→ **Task goal**: From the line that holds "Parkoins are a" to the last line of the data, copy everything exactly; leave out all the rest.

→ **Exercise data**:
________________________
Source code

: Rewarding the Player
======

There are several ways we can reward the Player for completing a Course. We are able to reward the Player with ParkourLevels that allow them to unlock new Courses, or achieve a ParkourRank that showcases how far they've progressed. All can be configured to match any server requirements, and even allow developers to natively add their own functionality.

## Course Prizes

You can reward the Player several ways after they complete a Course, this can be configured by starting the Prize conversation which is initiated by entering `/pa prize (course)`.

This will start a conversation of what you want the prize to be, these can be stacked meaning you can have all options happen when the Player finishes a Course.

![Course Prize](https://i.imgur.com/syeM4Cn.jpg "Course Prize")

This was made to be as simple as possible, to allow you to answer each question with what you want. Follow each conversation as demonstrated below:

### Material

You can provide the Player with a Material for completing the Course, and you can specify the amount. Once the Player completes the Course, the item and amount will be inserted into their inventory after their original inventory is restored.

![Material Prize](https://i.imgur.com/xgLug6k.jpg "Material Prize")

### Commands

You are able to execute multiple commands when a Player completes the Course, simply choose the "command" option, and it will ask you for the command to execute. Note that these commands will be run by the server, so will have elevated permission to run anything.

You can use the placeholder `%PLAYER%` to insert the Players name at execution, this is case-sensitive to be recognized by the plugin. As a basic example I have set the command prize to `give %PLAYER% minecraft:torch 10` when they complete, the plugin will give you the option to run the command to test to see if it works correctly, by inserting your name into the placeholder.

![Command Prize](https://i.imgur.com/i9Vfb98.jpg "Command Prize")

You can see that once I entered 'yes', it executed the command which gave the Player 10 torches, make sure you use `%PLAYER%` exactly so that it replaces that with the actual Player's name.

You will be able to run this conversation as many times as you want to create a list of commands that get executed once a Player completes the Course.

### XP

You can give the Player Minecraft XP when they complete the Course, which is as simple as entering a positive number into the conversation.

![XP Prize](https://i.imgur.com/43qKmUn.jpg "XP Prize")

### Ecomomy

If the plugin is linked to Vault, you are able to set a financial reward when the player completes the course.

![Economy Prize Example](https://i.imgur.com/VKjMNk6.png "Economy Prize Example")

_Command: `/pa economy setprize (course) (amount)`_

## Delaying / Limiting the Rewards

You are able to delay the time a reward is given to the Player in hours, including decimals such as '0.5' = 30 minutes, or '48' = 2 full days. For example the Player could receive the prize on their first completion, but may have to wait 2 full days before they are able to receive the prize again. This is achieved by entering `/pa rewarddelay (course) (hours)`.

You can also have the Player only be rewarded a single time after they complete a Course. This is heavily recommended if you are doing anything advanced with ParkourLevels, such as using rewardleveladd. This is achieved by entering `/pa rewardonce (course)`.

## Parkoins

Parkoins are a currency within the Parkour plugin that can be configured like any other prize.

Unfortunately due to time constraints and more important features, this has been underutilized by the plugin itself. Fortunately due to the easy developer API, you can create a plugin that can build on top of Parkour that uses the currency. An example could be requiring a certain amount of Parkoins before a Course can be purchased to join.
________________________
→ **Written solution**:
Parkoins are a currency within the Parkour plugin that can be configured like any other prize.

Unfortunately due to time constraints and more important features, this has been underutilized by the plugin itself. Fortunately due to the easy developer API, you can create a plugin that can build on top of Parkour that uses the currency. An example could be requiring a certain amount of Parkoins before a Course can be purchased to join.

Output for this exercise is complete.